▸ **Exercise directions**
Only one stretch of the records below is wanted: the lines from the one holding "- Array Insert Shift" through the one holding "## Approach & Efficiency". Return it exactly, both ends included.

▽

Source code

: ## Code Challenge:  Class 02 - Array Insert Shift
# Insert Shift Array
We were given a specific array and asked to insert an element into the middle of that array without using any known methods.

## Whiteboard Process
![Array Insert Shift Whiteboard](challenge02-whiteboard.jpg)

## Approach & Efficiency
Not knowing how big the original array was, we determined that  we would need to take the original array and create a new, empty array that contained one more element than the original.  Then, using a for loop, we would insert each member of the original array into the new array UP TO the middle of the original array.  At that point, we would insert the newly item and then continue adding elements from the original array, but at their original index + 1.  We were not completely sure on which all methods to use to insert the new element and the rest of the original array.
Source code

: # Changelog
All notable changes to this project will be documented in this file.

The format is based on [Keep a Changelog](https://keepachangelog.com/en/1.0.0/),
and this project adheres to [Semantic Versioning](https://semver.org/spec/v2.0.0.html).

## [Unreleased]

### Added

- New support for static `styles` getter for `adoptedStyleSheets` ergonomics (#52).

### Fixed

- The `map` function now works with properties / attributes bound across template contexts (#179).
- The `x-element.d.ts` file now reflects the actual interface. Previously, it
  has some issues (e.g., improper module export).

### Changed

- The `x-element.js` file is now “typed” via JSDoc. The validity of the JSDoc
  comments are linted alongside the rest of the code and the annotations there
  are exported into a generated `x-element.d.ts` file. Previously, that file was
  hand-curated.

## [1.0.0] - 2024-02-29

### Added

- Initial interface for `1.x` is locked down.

△
▽

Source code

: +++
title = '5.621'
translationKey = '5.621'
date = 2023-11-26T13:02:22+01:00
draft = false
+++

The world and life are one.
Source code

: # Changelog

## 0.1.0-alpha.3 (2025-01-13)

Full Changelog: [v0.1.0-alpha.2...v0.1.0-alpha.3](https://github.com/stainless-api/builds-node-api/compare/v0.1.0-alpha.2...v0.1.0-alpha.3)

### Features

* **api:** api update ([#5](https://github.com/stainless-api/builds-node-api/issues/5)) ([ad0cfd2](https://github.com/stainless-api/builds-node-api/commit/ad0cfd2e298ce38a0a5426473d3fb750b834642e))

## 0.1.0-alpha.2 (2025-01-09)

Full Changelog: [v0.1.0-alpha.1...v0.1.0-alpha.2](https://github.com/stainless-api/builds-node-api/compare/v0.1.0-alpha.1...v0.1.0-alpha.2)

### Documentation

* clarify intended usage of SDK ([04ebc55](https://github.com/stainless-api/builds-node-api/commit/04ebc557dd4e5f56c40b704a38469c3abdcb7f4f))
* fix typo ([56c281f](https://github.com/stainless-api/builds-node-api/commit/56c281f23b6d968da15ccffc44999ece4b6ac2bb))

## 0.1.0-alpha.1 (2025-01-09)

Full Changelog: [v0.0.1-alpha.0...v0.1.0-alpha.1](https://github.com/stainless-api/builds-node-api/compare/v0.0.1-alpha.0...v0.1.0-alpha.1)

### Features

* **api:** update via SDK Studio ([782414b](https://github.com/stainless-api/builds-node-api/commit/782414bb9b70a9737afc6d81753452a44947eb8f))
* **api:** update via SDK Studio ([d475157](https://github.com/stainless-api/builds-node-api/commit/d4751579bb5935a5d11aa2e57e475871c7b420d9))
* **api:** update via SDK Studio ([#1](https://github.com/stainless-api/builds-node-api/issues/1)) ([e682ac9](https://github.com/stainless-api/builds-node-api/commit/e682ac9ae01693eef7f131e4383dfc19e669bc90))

△

▸ **Response area**
: ## Code Challenge:  Class 02 - Array Insert Shift
# Insert Shift Array
We were given a specific array and asked to insert an element into the middle of that array without using any known methods.

## Whiteboard Process
![Array Insert Shift Whiteboard](challenge02-whiteboard.jpg)

## Approach & Efficiency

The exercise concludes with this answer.